I ran through the crowds of people because I just didn't want to deal with that. And I just collapsed on the floor.

promotion
A young Blair with Annette for Annette's lieutenant promotion ceremony.

I have so many memories with Blair. All these trips we used to take. He was so smart. He was such a handsome young child becoming a man. He was starting to get this facial hair growing long. I remember looking at him thinking, "Man, he's blowing up."

Now I don't have anybody to teach me about the new cell phones, the new dances and the cool new music. I think about how happy he'd be that certain things have changed and upset and disappointed that other things have stayed the same. That so many young people still don't have opportunities or jobs and still aren't treated fairly. He was beyond his time, being so socially conscious, knowing so much about life and what was going on.

He read books like crazy. He loved to read. He liked reading Malcolm X, and the last book he had was a book about Martin Luther King Jr. because he'd just gone to Atlanta for a college tour. He read some fiction and more serious books, too. And he wrote poetry about things that were happening in Chicago. He felt that black kids needed education. And he wrote something about how he knew one day he'd see me grieving.

blair grandma grandpa
Blair with his grandfather and grandmother at his eighth grade graduation ceremony.

I don't care what any report says, the city is not improving on violence. When young people still have guns in their hands, it's not improving. I speak to school groups, and the kids say it's faster and easier to get a gun than anything else. Can't get an education, can't get a job, but you can get a gun.

I don't want more parents to experience what I experienced. For the rest of your life, your memory of your child is your child being murdered. Of standing at the funeral home trying to decide if it's real life. Of going to the morgue and seeing your kid lying on a cold slab. He's the first thing on my mind in the morning and the last thing at night.

I look at his friends now and they've finished college, they're getting married and starting families.
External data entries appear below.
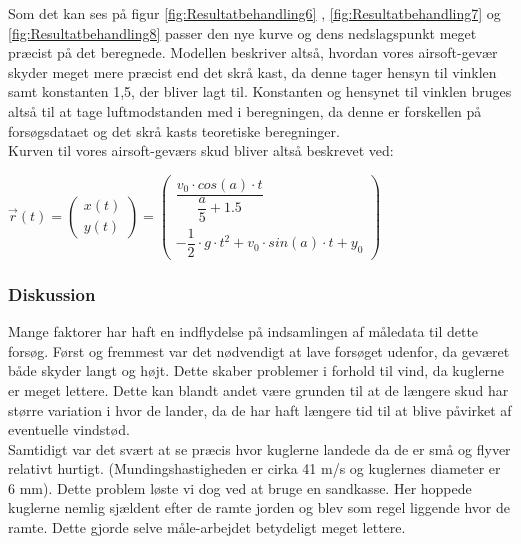 Som det kan ses på figur \ref{fig:Resultatbehandling6} , \ref{fig:Resultatbehandling7} og \ref{fig:Resultatbehandling8} passer den nye kurve og dens nedslagspunkt meget præcist på det beregnede. Modellen beskriver altså, hvordan vores airsoft-gevær skyder meget mere præcist end det skrå kast, da denne tager hensyn til vinklen samt konstanten 1,5, der bliver lagt til. Konstanten og hensynet til vinklen bruges altså til at tage luftmodstanden med i beregningen, da denne er forskellen på forsøgsdataet og det skrå kasts teoretiske beregninger.\\[0.5cm]

Kurven til vores airsoft-geværs skud bliver altså beskrevet ved:\\

\begin{center}
\begin{math}
\overrightarrow{r}(t) = 
\begin{pmatrix}
x(t)\\
y(t)
\end{pmatrix}
=
\begin{pmatrix}
\dfrac{v_{0} \cdot cos(a) \cdot t}{\dfrac{a}{5} + 1.5}\\
- \dfrac{1}{2} \cdot g \cdot t^{2} + v_{0} \cdot sin(a) \cdot t + y_{0}
\end{pmatrix}
\end{math}
\end{center}

\newpage
\subsubsection{Diskussion}

Mange faktorer har haft en indflydelse på indsamlingen af måledata til dette forsøg. Først og fremmest var det nødvendigt at lave forsøget udenfor, da geværet både skyder langt og højt. Dette skaber problemer i forhold til vind, da kuglerne er meget lettere. Dette kan blandt andet være grunden til at de længere skud har større variation i hvor de lander, da de har haft længere tid til at blive påvirket af eventuelle vindstød.\\

Samtidigt var det svært at se præcis hvor kuglerne landede da de er små og flyver relativt hurtigt. (Mundingshastigheden er cirka 41 m/s og kuglernes diameter er 6 mm). Dette problem løste vi dog ved at bruge en sandkasse. Her hoppede kuglerne nemlig sjældent efter de ramte jorden og blev som regel liggende hvor de ramte. Dette gjorde selve måle-arbejdet betydeligt meget lettere.\\

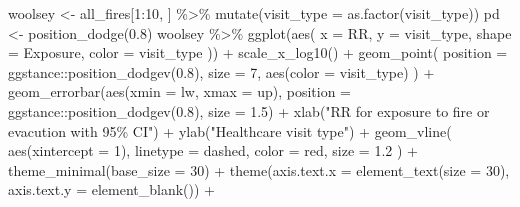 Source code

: \documentclass[
]{article}
\newenvironment{Shaded}{\begin{snugshade}}{\end{snugshade}}
\newcommand{\AttributeTok}[1]{\textcolor[rgb]{0.77,0.63,0.00}{#1}}
\newcommand{\DecValTok}[1]{\textcolor[rgb]{0.00,0.00,0.81}{#1}}
\newcommand{\FloatTok}[1]{\textcolor[rgb]{0.00,0.00,0.81}{#1}}
\newcommand{\FunctionTok}[1]{\textcolor[rgb]{0.00,0.00,0.00}{#1}}
\newcommand{\NormalTok}[1]{#1}
\newcommand{\OtherTok}[1]{\textcolor[rgb]{0.56,0.35,0.01}{#1}}
\newcommand{\SpecialCharTok}[1]{\textcolor[rgb]{0.00,0.00,0.00}{#1}}
\newcommand{\StringTok}[1]{\textcolor[rgb]{0.31,0.60,0.02}{#1}}
\begin{document}
\begin{Shaded}
\begin{Highlighting}[]
\NormalTok{woolsey }\OtherTok{\textless{}{-}}
\NormalTok{  all\_fires[}\DecValTok{1}\SpecialCharTok{:}\DecValTok{10}\NormalTok{, ] }\SpecialCharTok{\%\textgreater{}\%} \FunctionTok{mutate}\NormalTok{(}\AttributeTok{visit\_type =} \FunctionTok{as.factor}\NormalTok{(visit\_type))}
\NormalTok{pd }\OtherTok{\textless{}{-}} \FunctionTok{position\_dodge}\NormalTok{(}\FloatTok{0.8}\NormalTok{)}
\NormalTok{woolsey }\SpecialCharTok{\%\textgreater{}\%} \FunctionTok{ggplot}\NormalTok{(}\FunctionTok{aes}\NormalTok{(}
  \AttributeTok{x =}\NormalTok{ RR,}
  \AttributeTok{y =}\NormalTok{ visit\_type,}
  \AttributeTok{shape =}\NormalTok{ Exposure,}
  \AttributeTok{color =}\NormalTok{ visit\_type}
\NormalTok{)) }\SpecialCharTok{+}
  \FunctionTok{scale\_x\_log10}\NormalTok{() }\SpecialCharTok{+}
  \FunctionTok{geom\_point}\NormalTok{(}
    \AttributeTok{position =}\NormalTok{ ggstance}\SpecialCharTok{::}\FunctionTok{position\_dodgev}\NormalTok{(}\FloatTok{0.8}\NormalTok{),}
    \AttributeTok{size =} \DecValTok{7}\NormalTok{,}
    \FunctionTok{aes}\NormalTok{(}\AttributeTok{color =}\NormalTok{ visit\_type)}
\NormalTok{  ) }\SpecialCharTok{+}
  \FunctionTok{geom\_errorbar}\NormalTok{(}\FunctionTok{aes}\NormalTok{(}\AttributeTok{xmin =}\NormalTok{ lw, }\AttributeTok{xmax =}\NormalTok{ up),}
                \AttributeTok{position =}\NormalTok{ ggstance}\SpecialCharTok{::}\FunctionTok{position\_dodgev}\NormalTok{(}\FloatTok{0.8}\NormalTok{),}
                \AttributeTok{size =} \FloatTok{1.5}\NormalTok{) }\SpecialCharTok{+}
  \FunctionTok{xlab}\NormalTok{(}\StringTok{"RR for exposure to fire or evacution with 95\% CI"}\NormalTok{) }\SpecialCharTok{+}
  \FunctionTok{ylab}\NormalTok{(}\StringTok{"Healthcare visit type"}\NormalTok{) }\SpecialCharTok{+}
  \FunctionTok{geom\_vline}\NormalTok{(}
    \FunctionTok{aes}\NormalTok{(}\AttributeTok{xintercept =} \DecValTok{1}\NormalTok{),}
    \AttributeTok{linetype =} \StringTok{\textquotesingle{}dashed\textquotesingle{}}\NormalTok{,}
    \AttributeTok{color =} \StringTok{\textquotesingle{}red\textquotesingle{}}\NormalTok{,}
    \AttributeTok{size =} \FloatTok{1.2}
\NormalTok{  ) }\SpecialCharTok{+}
  \FunctionTok{theme\_minimal}\NormalTok{(}\AttributeTok{base\_size =} \DecValTok{30}\NormalTok{) }\SpecialCharTok{+}
  \FunctionTok{theme}\NormalTok{(}\AttributeTok{axis.text.x =} \FunctionTok{element\_text}\NormalTok{(}\AttributeTok{size =} \DecValTok{30}\NormalTok{),}
        \AttributeTok{axis.text.y =} \FunctionTok{element\_blank}\NormalTok{()) }\SpecialCharTok{+}
  

\end{Highlighting}
\end{Shaded}
\end{document}
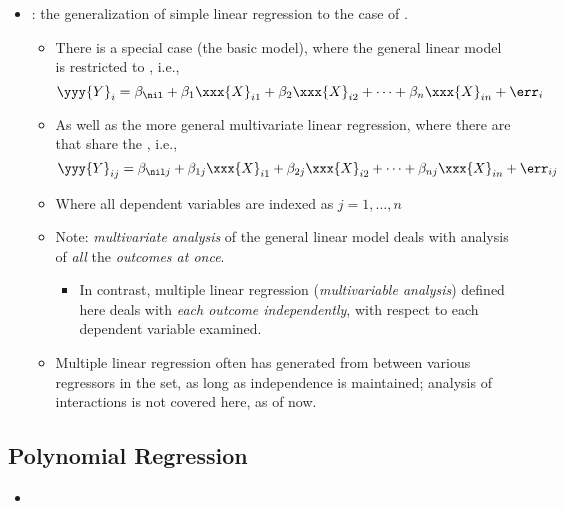 \begin{itemize}
\begin{itemize}
    \item {}: the generalization of simple linear regression to the case of .
      \begin{itemize}
        \item There is a special case (the basic model), where the general linear model is restricted to , i.e.,
        \[%
        \yyy{Y}_i = \beta_\nil + \beta_1 \xxx{X}_{i1} + \beta_2 \xxx{X}_{i2} + \cdots + \beta_n \xxx{X}_{in} + \err_{i}
        \]%
        \item As well as the more general multivariate linear regression, where there are  that share the , i.e.,
        \[%
        \yyy{Y}_{ij} = \beta_{\nil j} + \beta_{1j} \xxx{X}_{i1} + \beta_{2j} \xxx{X}_{i2} + \cdots + \beta_{nj} \xxx{X}_{in} + \err_{ij}
        \]%
        \item Where all dependent variables are indexed as \(j = 1, \ldots, n\)
        \item Note: \emph{multivariate analysis} of the general linear model deals with analysis of \emph{all} the \emph{outcomes at once}.
          \begin{itemize}
            \item In contrast, multiple linear regression (\emph{multivariable analysis}) defined here deals with \emph{each outcome independently}, with respect to each dependent variable examined.
          \end{itemize}
        \item Multiple linear regression often has  generated from  between various regressors in the set, as long as independence is maintained; analysis of interactions is not covered here, as of now.
      \end{itemize}
  \end{itemize}
  
  
  \subsection{Polynomial Regression}
  \begin{itemize}
    \item 
  \end{itemize}
  

\end{itemize}
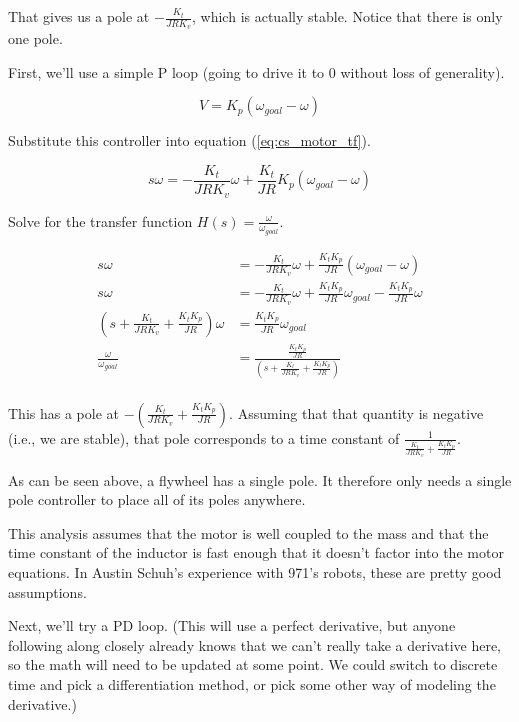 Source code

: That gives us a pole at $-\frac{K_t}{JRK_v}$, which is actually stable. Notice
that there is only one pole.

First, we'll use a simple P loop (going to drive it to 0 without loss of
generality).

\begin{equation*}
  V = K_p (\omega_{goal} - \omega)
\end{equation*}

Substitute this controller into equation (\ref{eq:cs_motor_tf}).

\begin{equation*}
  s \omega = -\frac{K_t}{JRK_v} \omega + \frac{K_t}{JR} K_p (\omega_{goal} -
    \omega)
\end{equation*}

Solve for the transfer function $H(s) = \frac{\omega}{\omega_{goal}}$.

\begin{align*}
  s \omega &= -\frac{K_t}{JRK_v} \omega + \frac{K_t K_p}{JR} (\omega_{goal} -
    \omega) \\
  s \omega &= -\frac{K_t}{JRK_v} \omega + \frac{K_t K_p}{JR} \omega_{goal} -
    \frac{K_t K_p}{JR} \omega \\
  \left(s + \frac{K_t}{JRK_v} + \frac{K_t K_p}{JR}\right) \omega &=
    \frac{K_t K_p}{JR} \omega_{goal} \\
  \frac{\omega}{\omega_{goal}} &= \frac{\frac{K_t K_p}{JR}}
    {\left(s + \frac{K_t}{JRK_v} + \frac{K_t K_p}{JR}\right)} \\
\end{align*}

This has a pole at $-\left(\frac{K_t}{JRK_v} + \frac{K_t K_p}{JR}\right)$.
Assuming that that quantity is negative (i.e., we are stable), that pole
corresponds to a time constant of
$\frac{1}{\frac{K_t}{JRK_v} + \frac{K_t K_p}{JR}}$.

As can be seen above, a flywheel has a single pole. It therefore only needs a
single pole controller to place all of its poles anywhere.

\begin{remark}
  This analysis assumes that the motor is well coupled to the mass and that the
  time constant of the inductor is fast enough that it doesn't factor into the
  motor equations. In Austin Schuh's experience with 971's robots, these are
  pretty good assumptions.
\end{remark}

Next, we'll try a PD loop. (This will use a perfect derivative, but anyone
following along closely already knows that we can't really take a derivative
here, so the math will need to be updated at some point. We could switch to
discrete time and pick a differentiation method, or pick some other way of
modeling the derivative.)

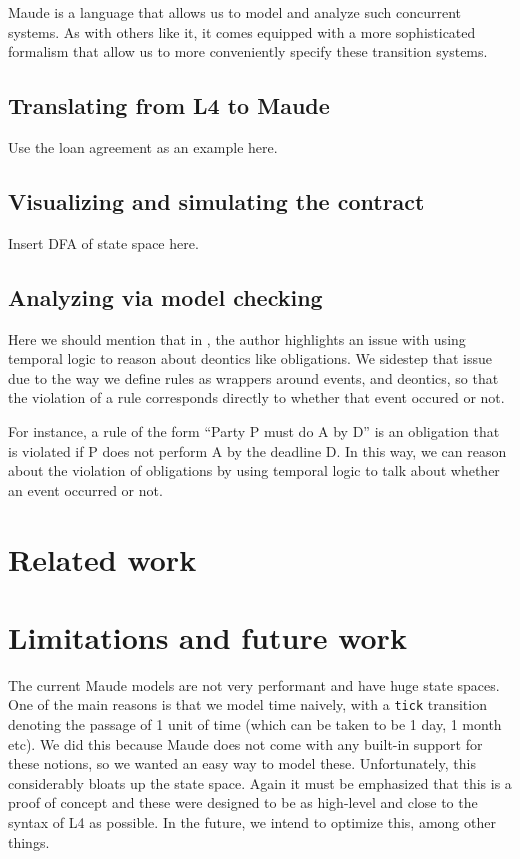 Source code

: \documentclass{article}
\begin{document}
Maude is a language that allows us to model and analyze such concurrent systems.
As with others like it, it comes equipped with a more sophisticated formalism
that allow us to more conveniently specify these transition systems.

\subsection{Translating from L4 to Maude}
Use the loan agreement as an example here.

\subsection{Visualizing and simulating the contract}
Insert DFA of state space here.

\subsection{Analyzing via model checking}
Here we should mention that in \cite{temporal_logic_norms_guido}, the author
highlights an issue with using temporal logic to reason about deontics like
obligations.
We sidestep that issue due to the way we define rules as wrappers around
events, and deontics, so that the violation of a rule corresponds directly to
whether that event occured or not.

For instance, a rule of the form ``Party P must do A by D'' is an obligation
that is violated if P does not perform A by the deadline D.
In this way, we can reason about the violation of obligations by using
temporal logic to talk about whether an event occurred or not.

\section{Related work}

\section{Limitations and future work}
The current Maude models are not very performant and have huge state spaces.
One of the main reasons is that we model time naively, with a \texttt{tick}
transition denoting the passage of 1 unit of time (which can be taken to be
1 day, 1 month etc).
We did this because Maude does not come with any built-in support for these notions,
so we wanted an easy way to model these.
Unfortunately, this considerably bloats up the state space.
Again it must be emphasized that this is a proof of concept and these were
designed to be as high-level and close to the syntax of L4 as possible.
In the future, we intend to optimize this, among other things.
\end{document}
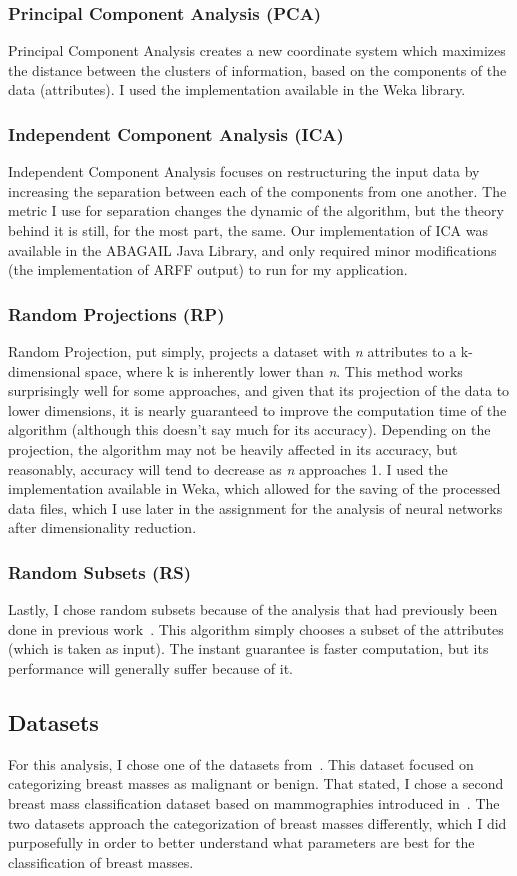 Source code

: \documentclass[annual]{acmsiggraph}
\begin{document}
\subsubsection{Principal Component Analysis (PCA)}
Principal Component Analysis creates a new coordinate system which maximizes the distance between the clusters of information, based on the components of the data (attributes). I used the implementation available in the Weka library.
\subsubsection{Independent Component Analysis (ICA)}
Independent Component Analysis focuses on restructuring the input data by increasing the separation between each of the components from one another. The metric I use for separation changes the dynamic of the algorithm, but the theory behind it is still, for the most part, the same. Our implementation of ICA was available in the ABAGAIL Java Library, and only required minor modifications (the implementation of ARFF output) to run for my application.
\subsubsection{Random Projections (RP)}
Random Projection, put simply, projects a dataset with \emph{n} attributes to a k-dimensional space, where k is inherently lower than \emph{n}. This method works surprisingly well for some approaches, and given that its projection of the data to lower dimensions, it is nearly guaranteed to improve the computation time of the algorithm (although this doesn't say much for its accuracy). Depending on the projection, the algorithm may not be heavily affected in its accuracy, but reasonably, accuracy will tend to decrease as \emph{n} approaches 1. I used the implementation available in Weka, which allowed for the saving of the processed data files, which I use later in the assignment for the analysis of neural networks after dimensionality reduction.
\subsubsection{Random Subsets (RS)}
Lastly, I chose random subsets because of the analysis that had previously been done in previous work~\cite{Castro1:2013}. This algorithm simply chooses a subset of the attributes (which is taken as input). The instant guarantee is faster computation, but its performance will generally suffer because of it.
\subsection{Datasets}
For this analysis, I chose one of the datasets from~\cite{Castro1:2013}. This dataset focused on categorizing breast masses as malignant or benign. That stated, I chose a second breast mass classification dataset based on mammographies introduced in~\cite{elter2007prediction}. The two datasets approach the categorization of breast masses differently, which I did purposefully in order to better understand what parameters are best for the classification of breast masses.
\end{document}
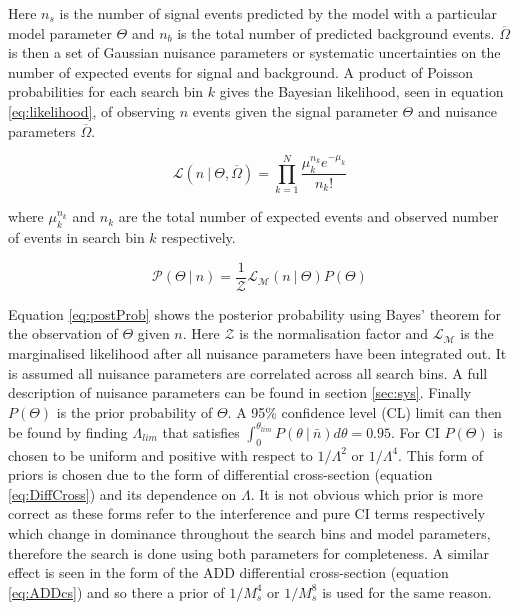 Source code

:    Here $n_{s}$ is the number of signal events predicted by the model with a particular model parameter $\Theta$ and $n_{b}$ is the total number of predicted background events. $\overline{\Omega}$ is then a set of Gaussian nuisance parameters or systematic uncertainties on the number of expected events for signal and background. A product of Poisson probabilities for each search bin $k$ gives the Bayesian likelihood, seen in equation \ref{eq:likelihood}, of observing $n$ events given the signal parameter $\Theta$ and nuisance parameters $\overline{\Omega}$.

	\begin{equation}
		\mathcal{L}(n~|~\Theta,\overline{\Omega}) = \prod\limits^{N}_{k=1}{\frac{\mu^{n_{k}}_{k} e^{-\mu_{k}}}{n_{k}!}}
    	\label{eq:likelihood}
    \end{equation}

    where $\mu^{n_{k}}_{k}$ and $n_{k}$ are the total number of expected events and observed number of events in search bin $k$ respectively. 


	\begin{equation}
		\mathcal{P}(\Theta~|~n) = \frac{1}{\mathcal{Z}}\mathcal{L}_{\mathcal{M}}(n~|~\Theta)P(\Theta)
    	\label{eq:postProb}
    \end{equation}

    Equation \ref{eq:postProb} shows the posterior probability using Bayes' theorem for the observation of $\Theta$ given $n$. Here $\mathcal{Z}$ is the normalisation factor and $\mathcal{L}_{\mathcal{M}}$ is the marginalised likelihood after all nuisance parameters have been integrated out. It is assumed all nuisance parameters are correlated across all search bins. A full description of nuisance parameters can be found in section \ref{sec:sys}. Finally $P(\Theta)$ is the prior probability of $\Theta$. A 95\% confidence level (CL) limit can then be found by finding $\Lambda_{lim}$ that satisfies $\int_{0} ^{\theta_{lim}} P(\theta~|~\bar{n}) d\theta = 0.95$. For CI $P(\Theta)$ is chosen to be uniform and positive with respect to $1/\Lambda^{2}$ or $1/\Lambda^{4}$. This form of priors is chosen due to the form of differential cross-section (equation \ref{eq:DiffCross}) and its dependence on $\Lambda$. It is not obvious which prior is more correct as these forms refer to the interference and pure CI terms respectively which change in dominance throughout the search bins and model parameters, therefore the search is done using both parameters for completeness. A similar effect is seen in the form of the ADD differential cross-section (equation \ref{eq:ADDcs}) and so there a prior of $1/M_{s}^{4}$ or $1/M_{s}^{8}$ is used for the same reason.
I'll never be a grandmother and I'll never have grandchildren or a daughter-in-law. I'll never have those experiences that are normal to most families.

I won't have any of that. We never got to say goodbye; he was just snatched.

blair high school
Blair's final high school yearbook photo.

In 2007, Nance-Holt co-founded Purpose Over Pain, a group for parents who have lost children to gun violence. As told to Joseph Erbentraut.